• [What to work on] Restate all entries exactly.

• [Records supplied]

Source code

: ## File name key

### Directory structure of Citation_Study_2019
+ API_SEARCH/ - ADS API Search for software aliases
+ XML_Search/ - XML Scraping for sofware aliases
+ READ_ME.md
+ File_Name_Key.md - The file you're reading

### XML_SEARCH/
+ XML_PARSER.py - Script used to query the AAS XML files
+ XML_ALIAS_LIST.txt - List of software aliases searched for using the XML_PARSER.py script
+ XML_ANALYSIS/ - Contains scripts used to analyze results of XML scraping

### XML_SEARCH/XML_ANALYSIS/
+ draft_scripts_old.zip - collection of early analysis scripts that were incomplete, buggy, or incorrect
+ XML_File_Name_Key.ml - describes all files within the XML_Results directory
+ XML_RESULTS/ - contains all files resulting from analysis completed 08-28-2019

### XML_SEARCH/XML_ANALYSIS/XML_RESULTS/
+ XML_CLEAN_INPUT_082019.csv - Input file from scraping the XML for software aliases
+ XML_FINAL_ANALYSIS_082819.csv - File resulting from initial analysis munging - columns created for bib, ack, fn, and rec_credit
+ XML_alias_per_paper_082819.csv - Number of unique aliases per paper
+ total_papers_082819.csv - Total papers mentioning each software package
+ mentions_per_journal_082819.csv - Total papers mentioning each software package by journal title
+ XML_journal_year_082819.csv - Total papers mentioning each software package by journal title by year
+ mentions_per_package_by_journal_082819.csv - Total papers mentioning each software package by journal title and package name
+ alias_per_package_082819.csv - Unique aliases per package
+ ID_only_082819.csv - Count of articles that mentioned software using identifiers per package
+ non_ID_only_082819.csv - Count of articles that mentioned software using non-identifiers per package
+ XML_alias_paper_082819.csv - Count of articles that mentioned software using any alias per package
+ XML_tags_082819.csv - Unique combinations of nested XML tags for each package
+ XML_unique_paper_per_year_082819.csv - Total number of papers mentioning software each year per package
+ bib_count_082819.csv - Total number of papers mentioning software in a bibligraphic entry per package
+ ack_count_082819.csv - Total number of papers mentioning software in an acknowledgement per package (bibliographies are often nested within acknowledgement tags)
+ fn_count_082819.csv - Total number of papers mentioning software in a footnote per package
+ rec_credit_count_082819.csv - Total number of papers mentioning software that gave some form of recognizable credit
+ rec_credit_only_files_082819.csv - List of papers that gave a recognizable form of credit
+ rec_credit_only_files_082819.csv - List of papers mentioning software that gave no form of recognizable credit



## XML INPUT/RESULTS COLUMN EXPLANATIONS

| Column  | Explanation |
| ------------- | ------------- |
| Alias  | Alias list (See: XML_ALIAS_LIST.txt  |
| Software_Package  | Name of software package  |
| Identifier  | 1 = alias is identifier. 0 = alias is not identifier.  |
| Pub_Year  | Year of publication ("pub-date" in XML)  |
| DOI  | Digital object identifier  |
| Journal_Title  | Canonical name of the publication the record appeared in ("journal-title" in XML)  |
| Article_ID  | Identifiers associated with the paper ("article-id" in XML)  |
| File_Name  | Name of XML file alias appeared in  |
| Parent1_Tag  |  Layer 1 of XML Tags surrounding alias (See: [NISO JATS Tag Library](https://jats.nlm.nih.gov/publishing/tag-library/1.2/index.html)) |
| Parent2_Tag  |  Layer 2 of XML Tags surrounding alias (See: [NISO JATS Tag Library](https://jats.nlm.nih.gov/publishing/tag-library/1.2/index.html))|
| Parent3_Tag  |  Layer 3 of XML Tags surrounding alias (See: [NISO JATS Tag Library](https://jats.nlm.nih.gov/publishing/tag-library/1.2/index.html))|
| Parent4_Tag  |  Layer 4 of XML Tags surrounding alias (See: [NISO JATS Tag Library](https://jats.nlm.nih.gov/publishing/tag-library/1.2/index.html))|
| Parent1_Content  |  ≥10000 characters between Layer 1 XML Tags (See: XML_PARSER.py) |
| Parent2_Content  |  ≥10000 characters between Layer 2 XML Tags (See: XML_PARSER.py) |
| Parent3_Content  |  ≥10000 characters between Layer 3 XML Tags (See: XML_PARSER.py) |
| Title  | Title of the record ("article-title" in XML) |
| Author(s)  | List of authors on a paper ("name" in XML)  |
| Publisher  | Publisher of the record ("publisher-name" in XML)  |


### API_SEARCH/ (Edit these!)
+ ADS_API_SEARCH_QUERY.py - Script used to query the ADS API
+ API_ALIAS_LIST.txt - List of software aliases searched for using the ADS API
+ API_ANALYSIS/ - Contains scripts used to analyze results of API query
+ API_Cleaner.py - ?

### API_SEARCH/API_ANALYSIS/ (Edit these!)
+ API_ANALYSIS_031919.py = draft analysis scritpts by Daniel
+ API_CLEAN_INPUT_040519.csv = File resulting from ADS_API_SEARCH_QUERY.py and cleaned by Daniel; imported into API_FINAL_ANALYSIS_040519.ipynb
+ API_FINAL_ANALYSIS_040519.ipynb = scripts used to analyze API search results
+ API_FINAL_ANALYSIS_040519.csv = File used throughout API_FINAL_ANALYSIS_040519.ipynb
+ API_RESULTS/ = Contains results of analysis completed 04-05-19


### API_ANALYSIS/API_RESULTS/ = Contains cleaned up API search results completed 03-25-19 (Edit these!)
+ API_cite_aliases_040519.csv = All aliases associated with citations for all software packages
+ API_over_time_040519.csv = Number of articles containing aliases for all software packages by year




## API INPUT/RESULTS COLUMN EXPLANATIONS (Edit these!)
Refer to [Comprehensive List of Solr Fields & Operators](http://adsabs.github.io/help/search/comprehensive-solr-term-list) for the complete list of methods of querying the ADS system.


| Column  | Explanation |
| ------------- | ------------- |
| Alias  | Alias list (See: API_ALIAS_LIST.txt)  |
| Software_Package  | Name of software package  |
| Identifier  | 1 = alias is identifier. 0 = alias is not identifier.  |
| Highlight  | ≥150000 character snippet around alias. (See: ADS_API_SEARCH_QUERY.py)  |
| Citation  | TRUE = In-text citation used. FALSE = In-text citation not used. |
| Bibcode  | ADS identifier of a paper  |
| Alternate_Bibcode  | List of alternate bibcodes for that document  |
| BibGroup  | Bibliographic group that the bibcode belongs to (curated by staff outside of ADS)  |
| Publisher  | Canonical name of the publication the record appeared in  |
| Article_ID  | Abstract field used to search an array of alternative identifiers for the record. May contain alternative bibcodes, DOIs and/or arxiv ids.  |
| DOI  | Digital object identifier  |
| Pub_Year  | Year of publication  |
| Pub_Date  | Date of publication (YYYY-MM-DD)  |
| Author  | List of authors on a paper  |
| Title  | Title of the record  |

• [Solution]
Source code

: ## File name key

### Directory structure of Citation_Study_2019
+ API_SEARCH/ - ADS API Search for software aliases
+ XML_Search/ - XML Scraping for sofware aliases
+ READ_ME.md
+ File_Name_Key.md - The file you're reading

### XML_SEARCH/
+ XML_PARSER.py - Script used to query the AAS XML files
+ XML_ALIAS_LIST.txt - List of software aliases searched for using the XML_PARSER.py script
+ XML_ANALYSIS/ - Contains scripts used to analyze results of XML scraping

### XML_SEARCH/XML_ANALYSIS/
+ draft_scripts_old.zip - collection of early analysis scripts that were incomplete, buggy, or incorrect
+ XML_File_Name_Key.ml - describes all files within the XML_Results directory
+ XML_RESULTS/ - contains all files resulting from analysis completed 08-28-2019

### XML_SEARCH/XML_ANALYSIS/XML_RESULTS/
+ XML_CLEAN_INPUT_082019.csv - Input file from scraping the XML for software aliases
+ XML_FINAL_ANALYSIS_082819.csv - File resulting from initial analysis munging - columns created for bib, ack, fn, and rec_credit
+ XML_alias_per_paper_082819.csv - Number of unique aliases per paper
+ total_papers_082819.csv - Total papers mentioning each software package
+ mentions_per_journal_082819.csv - Total papers mentioning each software package by journal title
+ XML_journal_year_082819.csv - Total papers mentioning each software package by journal title by year
+ mentions_per_package_by_journal_082819.csv - Total papers mentioning each software package by journal title and package name
+ alias_per_package_082819.csv - Unique aliases per package
+ ID_only_082819.csv - Count of articles that mentioned software using identifiers per package
+ non_ID_only_082819.csv - Count of articles that mentioned software using non-identifiers per package
+ XML_alias_paper_082819.csv - Count of articles that mentioned software using any alias per package
+ XML_tags_082819.csv - Unique combinations of nested XML tags for each package
+ XML_unique_paper_per_year_082819.csv - Total number of papers mentioning software each year per package
+ bib_count_082819.csv - Total number of papers mentioning software in a bibligraphic entry per package
+ ack_count_082819.csv - Total number of papers mentioning software in an acknowledgement per package (bibliographies are often nested within acknowledgement tags)
+ fn_count_082819.csv - Total number of papers mentioning software in a footnote per package
+ rec_credit_count_082819.csv - Total number of papers mentioning software that gave some form of recognizable credit
+ rec_credit_only_files_082819.csv - List of papers that gave a recognizable form of credit
+ rec_credit_only_files_082819.csv - List of papers mentioning software that gave no form of recognizable credit



## XML INPUT/RESULTS COLUMN EXPLANATIONS

| Column  | Explanation |
| ------------- | ------------- |
| Alias  | Alias list (See: XML_ALIAS_LIST.txt  |
| Software_Package  | Name of software package  |
| Identifier  | 1 = alias is identifier. 0 = alias is not identifier.  |
| Pub_Year  | Year of publication ("pub-date" in XML)  |
| DOI  | Digital object identifier  |
| Journal_Title  | Canonical name of the publication the record appeared in ("journal-title" in XML)  |
| Article_ID  | Identifiers associated with the paper ("article-id" in XML)  |
| File_Name  | Name of XML file alias appeared in  |
| Parent1_Tag  |  Layer 1 of XML Tags surrounding alias (See: [NISO JATS Tag Library](https://jats.nlm.nih.gov/publishing/tag-library/1.2/index.html)) |
| Parent2_Tag  |  Layer 2 of XML Tags surrounding alias (See: [NISO JATS Tag Library](https://jats.nlm.nih.gov/publishing/tag-library/1.2/index.html))|
| Parent3_Tag  |  Layer 3 of XML Tags surrounding alias (See: [NISO JATS Tag Library](https://jats.nlm.nih.gov/publishing/tag-library/1.2/index.html))|
| Parent4_Tag  |  Layer 4 of XML Tags surrounding alias (See: [NISO JATS Tag Library](https://jats.nlm.nih.gov/publishing/tag-library/1.2/index.html))|
| Parent1_Content  |  ≥10000 characters between Layer 1 XML Tags (See: XML_PARSER.py) |
| Parent2_Content  |  ≥10000 characters between Layer 2 XML Tags (See: XML_PARSER.py) |
| Parent3_Content  |  ≥10000 characters between Layer 3 XML Tags (See: XML_PARSER.py) |
| Title  | Title of the record ("article-title" in XML) |
| Author(s)  | List of authors on a paper ("name" in XML)  |
| Publisher  | Publisher of the record ("publisher-name" in XML)  |


### API_SEARCH/ (Edit these!)
+ ADS_API_SEARCH_QUERY.py - Script used to query the ADS API
+ API_ALIAS_LIST.txt - List of software aliases searched for using the ADS API
+ API_ANALYSIS/ - Contains scripts used to analyze results of API query
+ API_Cleaner.py - ?

### API_SEARCH/API_ANALYSIS/ (Edit these!)
+ API_ANALYSIS_031919.py = draft analysis scritpts by Daniel
+ API_CLEAN_INPUT_040519.csv = File resulting from ADS_API_SEARCH_QUERY.py and cleaned by Daniel; imported into API_FINAL_ANALYSIS_040519.ipynb
+ API_FINAL_ANALYSIS_040519.ipynb = scripts used to analyze API search results
+ API_FINAL_ANALYSIS_040519.csv = File used throughout API_FINAL_ANALYSIS_040519.ipynb
+ API_RESULTS/ = Contains results of analysis completed 04-05-19


### API_ANALYSIS/API_RESULTS/ = Contains cleaned up API search results completed 03-25-19 (Edit these!)
+ API_cite_aliases_040519.csv = All aliases associated with citations for all software packages
+ API_over_time_040519.csv = Number of articles containing aliases for all software packages by year




## API INPUT/RESULTS COLUMN EXPLANATIONS (Edit these!)
Refer to [Comprehensive List of Solr Fields & Operators](http://adsabs.github.io/help/search/comprehensive-solr-term-list) for the complete list of methods of querying the ADS system.


| Column  | Explanation |
| ------------- | ------------- |
| Alias  | Alias list (See: API_ALIAS_LIST.txt)  |
| Software_Package  | Name of software package  |
| Identifier  | 1 = alias is identifier. 0 = alias is not identifier.  |
| Highlight  | ≥150000 character snippet around alias. (See: ADS_API_SEARCH_QUERY.py)  |
| Citation  | TRUE = In-text citation used. FALSE = In-text citation not used. |
| Bibcode  | ADS identifier of a paper  |
| Alternate_Bibcode  | List of alternate bibcodes for that document  |
| BibGroup  | Bibliographic group that the bibcode belongs to (curated by staff outside of ADS)  |
| Publisher  | Canonical name of the publication the record appeared in  |
| Article_ID  | Abstract field used to search an array of alternative identifiers for the record. May contain alternative bibcodes, DOIs and/or arxiv ids.  |
| DOI  | Digital object identifier  |
| Pub_Year  | Year of publication  |
| Pub_Date  | Date of publication (YYYY-MM-DD)  |
| Author  | List of authors on a paper  |
| Title  | Title of the record  |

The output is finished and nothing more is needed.